[<Ray component: Core|RLlib|etc...>] Ray init problem with GPUs
What happened + What you expected to happen
Ray corrupted when using ray.init(num_gpus=2)
error info: core_worker.cc:215: Failed to register worker 01000000ffffffffffffffffffffffffffffffffffffffffffffffff to Raylet. IOError: [RayletClient] Unable to register worker with raylet. No such file or directory
more info: it works well when using with cpus, that is ray.init(num_cpus=2) We could use rocm-smi see we have AMD GPUs.
Questions: Is that a problem for ray to detect GPUs? What is the basic mechanism for ray to detect GPUs? Is there any other way to prove what the problem is? Is there any walk around or how to solve it?
Versions / Dependencies
Ray version: 2.9.3
Reproduction script
import ray ray.init(num_gpus=2)
Issue Severity
High: It blocks me from completing my task.
raylet_out_2024-05-20-16-54-06.txt Here is our raylet.out log.
Update: it can run with specifying both num_cpus and num_gpus. But why it cannot work when only set num_gpus? And how do ray detect num_cpus by default?How to set the num_cpus properly?
We don't have AMD GPU environments. If you can provide us an environment to reproduce, please ping us on Slack. https://ray-distributed.slack.com/team/U055TQCDAAY
If you don't set num_cpus or num_gpus, Ray will auto detect. Have you tried to not set num_gpus and see if it can detect the CPU and GPU counts?
If you don't set num_cpus or num_gpus, Ray will auto detect. Have you tried to not set num_gpus and see if it can detect the CPU and GPU counts?

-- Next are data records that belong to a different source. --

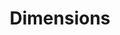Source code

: ---
layout: default
bigquery: https://console.cloud.google.com/bigquery?p=covid-19-dimensions-ai&page=table&d=data&t=publications
contributors: Digital Science, https://www.digital-science.com/
cost: Free for personal, non-commercial use.
description: Dimensions contains more than 100 million publications, ranging from
  articles published in scholarly journals, books and book chapters, to preprints
  and conference proceedings. All publications are contextualized with linked data
  sets, funding, publications, patents, clinical trials, and policy documents. You
  can also view associated categories, funders, institutions, and researcher profiles.
documentation: https://docs.dimensions.ai/bigquery/index.html
last_edit: 04/09/2022, 20:28:28
location: https://www.dimensions.ai/products/free/
maintained_by: Digital Science, https://www.digital-science.com/
schema_fields:
- funder_org
- links
- assignee_countries
- filing_date
- volume
- supporting_grant_ids
- repository_url
- category_hrcs_rac
- funding_usd
- year
- clinical_trial_ids
- funding_details
- source_id
- research_org_state_codes
- filing_year
- funding_aud
- publisher
- relationships
- brief_title
- family_id
- funding_cad
- resulting_publication_doi
- researcher_ids
- category_for
- associated_publication_id
- category_bra
- publication_ids
- parent_id
- current_assignee
- funding_jpy
- original_assignee
- conditions
- pmcid
- category_hra
- research_org_countries
- original_assignee_countries
- repository_id
- linkout
- funding_nzd
- established
- book_title
- cited_by_ids
- date
- funder_org_state_codes
- interventions
- end_year
- altmetrics
- book_series_title
- journal_lists
- types
- gender
- category_rcdc
- acknowledgements
- citations
- editors
- address
- granted_year
- category_hrcs_hc
- resulting_publication_ids
- publication_date
- category_icrp_cso
- kind
- organisation_details
- filing_status
- grant_number
- created_date
- original_assignee_orgs
- associated_publication_doi
- conference
- funder_org_countries
- repository_name
- phase
- end_date
- id
- funding_currency
- research_orgs
- date_online
- name
- labels
- priority_year
- granted_date
- citations_count
- reference_ids
- pages
- authors
- status
- wikipedia_url
- original_title
- concepts
- original_abstract
- category_sdg
- description
- family_count
- mesh_headings
- acronym
- associated_publication_pmid
- current_assignee_countries
- current_assignee_orgs
- ipcr
- date_normal
- funding_eur
- foa_number
- pmid
- expiration_year
- research_org_cities
- eisbn
- license
- funding_cny
- type
- funder_orgs
- isbn
- arxiv_id
- family_members_ids
- mesh_terms
- active_years
- patent_ids
- registry
- funder_countries
- external_ids
- research_org_country_names
- application_number
- funding_amount
- jurisdiction
- expiration_date
- cpc
- subtitles
- abstract
- journal
- funding_chf
- title
- assignee_orgs
- open_access_categories_v2
- date_print
- research_org_city_names
- embargo_date
- category_icrp_ct
- priority_date
- issue
- acronyms
- date_imported_gbq
- date_inserted
- funding_gbp
- legal_status
- open_access_categories
- aliases
- publication_year
- associated_grant_ids
- category_uoa
- associated_publication_arxiv_id
- start_date
- citation_string
- start_year
- investigators
- categories
- metrics
- funder_org_cities
- research_org_state_names
- doi
- date_modified
- funder_org_acronyms
- legal_events
- proceedings_title
- email_address
- language
- inventor_names
shortname: dimensions
tags:
- scholarly literature
- patents
- funding
- clinical trials
- academic profiles
terms_of_use: 'Use of both the Dimensions COVID-19 dataset and full Dimensions dataset
  are subject to the Dimensions Terms of use: https://www.dimensions.ai/policies-terms-legal '
title: Dimensions
uuid: dcff88bd-fe6b-4fdb-8159-809bf9d7bc1c
---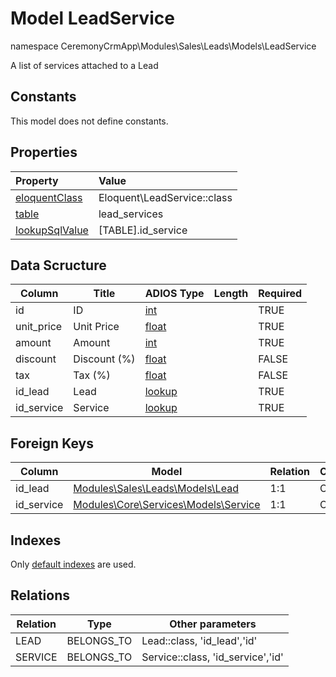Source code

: # Model LeadService

namespace CeremonyCrmApp\Modules\Sales\Leads\Models\LeadService

A list of services attached to a Lead

## Constants

This model does not define constants.

## Properties

| Property                                                                                 | Value                       |
| :--------------------------------------------------------------------------------------- | :-------------------------- |
| [eloquentClass](https://docs.wai.blue/adios-framework/models/properties#eloquentClass)   | Eloquent\LeadService::class |
| [table](https://docs.wai.blue/adios-framework/models/properties#table)                   | lead_services               |
| [lookupSqlValue](https://docs.wai.blue/adios-framework/models/properties#lookupSqlValue) | [TABLE].id_service          |

## Data Scructure

| Column     | Title        | ADIOS Type                                                               | Length | Required |
| ---------- | ------------ | ------------------------------------------------------------------------ | ------ | -------- |
| id         | ID           | [int](https://docs.wai.blue/adios-framework/models/attributes#int)       |        | TRUE     |
| unit_price | Unit Price   | [float](https://docs.wai.blue/adios-framework/models/attributes#float)   |        | TRUE     |
| amount     | Amount       | [int](https://docs.wai.blue/adios-framework/models/attributes#int)       |        | TRUE     |
| discount   | Discount (%) | [float](https://docs.wai.blue/adios-framework/models/attributes#float)   |        | FALSE    |
| tax        | Tax (%)      | [float](https://docs.wai.blue/adios-framework/models/attributes#float)   |        | FALSE    |
| id_lead    | Lead         | [lookup](https://docs.wai.blue/adios-framework/models/attributes#lookup) |        | TRUE     |
| id_service | Service      | [lookup](https://docs.wai.blue/adios-framework/models/attributes#lookup) |        | TRUE     |

## Foreign Keys

| Column     | Model                                                                         | Relation | OnUpdate | OnDelete |
| ---------- | ----------------------------------------------------------------------------- | -------- | -------- | -------- |
| id_lead    | [Modules\Sales\Leads\Models\Lead](lead)                                       | 1:1      | Cascade  | Restrict |
| id_service | [Modules\Core\Services\Models\Service](../../../core/services/models/service) | 1:1      | Cascade  | Restrict |

## Indexes

Only [default indexes](https://docs.wai.blue/adios-framework/default-indexes) are used.

## Relations

| Relation | Type       | Other parameters                  |
| -------- | ---------- | --------------------------------- |
| LEAD     | BELONGS_TO | Lead::class, 'id_lead','id'       |
| SERVICE  | BELONGS_TO | Service::class, 'id_service','id' |
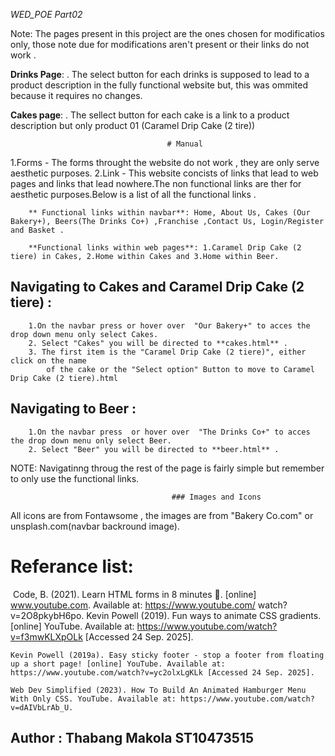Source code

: *WED_POE Part02*

Note: The pages present in this project are the ones chosen for modificatios only,
      those note due for modifications aren't present or their links do not work .

**Drinks Page**:
. The select button for each drinks is supposed to lead to a product description in the fully  functional website but, this was ommited because it requires no changes.

**Cakes page**:
. The sellect button for each cake is a link to a product description but only product 01 (Caramel Drip Cake (2 tire))

                                       # Manual
1.Forms - The forms throught the website do not work , they are only serve aesthetic purposes.
2.Link - This website concists of links that lead to web pages and links that lead nowhere.The non functional links are ther for aesthetic purposes.Below is a list of all the functional links .

        ** Functional links within navbar**: Home, About Us, Cakes (Our Bakery+), Beers(The Drinks Co+) ,Franchise ,Contact Us, Login/Register and Basket .
                                        
        **Functional links within web pages**: 1.Caramel Drip Cake (2 tiere) in Cakes, 2.Home within Cakes and 3.Home within Beer.
                                            

## Navigating to Cakes and Caramel Drip Cake (2 tiere) :
        1.On the navbar press or hover over  "Our Bakery+" to acces the drop down menu only select Cakes.
        2. Select "Cakes" you will be directed to **cakes.html** .
        3. The first item is the "Caramel Drip Cake (2 tiere)", either click on the name
            of the cake or the "Select option" Button to move to Caramel Drip Cake (2 tiere).html

## Navigating to Beer :
        1.On the navbar press  or hover over  "The Drinks Co+" to acces the drop down menu only select Beer.
        2. Select "Beer" you will be directed to **beer.html** .

NOTE: Navigatinng throug the rest of the page is fairly simple but remember to only use the functional links.

                                        ### Images and Icons
All icons are from Fontawsome , the images are from "Bakery Co.com" or unsplash.com(navbar backround image).


# Referance list:
    

‌  Code, B. (2021). Learn HTML forms in 8 minutes 📝. [online] www.youtube.com. Available at: https://www.youtube.com/    watch?v=2O8pkybH6po.
    Kevin Powell (2019). Fun ways to animate CSS gradients. [online] YouTube. Available at: https://www.youtube.com/watch?v=f3mwKLXpOLk [Accessed 24 Sep. 2025].

    Kevin Powell (2019a). Easy sticky footer - stop a footer from floating up a short page! [online] YouTube. Available at: https://www.youtube.com/watch?v=yc2olxLgKLk [Accessed 24 Sep. 2025].

    Web Dev Simplified (2023). How To Build An Animated Hamburger Menu With Only CSS. YouTube. Available at: https://www.youtube.com/watch?v=dAIVbLrAb_U.


## Author : Thabang Makola  ST10473515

Yes we tried it, but if we don't set any arguments, we just used ray.init(), it would still corrupt. Sorry that we cannot provide an AMD environment right now. But I think the problem is in cpu side. Because it cannot detect cpu automatically, we need to set num_cpus manually. Can you tell me how do ray detect CPUs? And is there any method to figure out more about the problem? For example, check whether the cpu threads are working well?
We use this code https://github.com/ray-project/ray/blob/e75689e85552cc7b7dc0b4724ff7329496064435/python/ray/_private/utils.py#L544 to detect CPUs. It reads from cgroup files, or from multiprocessing package.
Update: we can use multiprocessing.cpu_count() to get cpu number successfully. But we cannot set num_cpus too large. We have 192 cpus on the machine, but we can only set num_cpus to be up to 10. If we set it to be 20, it would interrupt. Here is the log of num_cpus=20. ray-num-cpu-20-log.txt
@guangzlu,
could you tell us the hardware you are using so we can try to reproduce on our side.
Also could you try to increase ulimit by ulimit -n 65536 python
Also could you try the latest Ray and see if the issue still exists?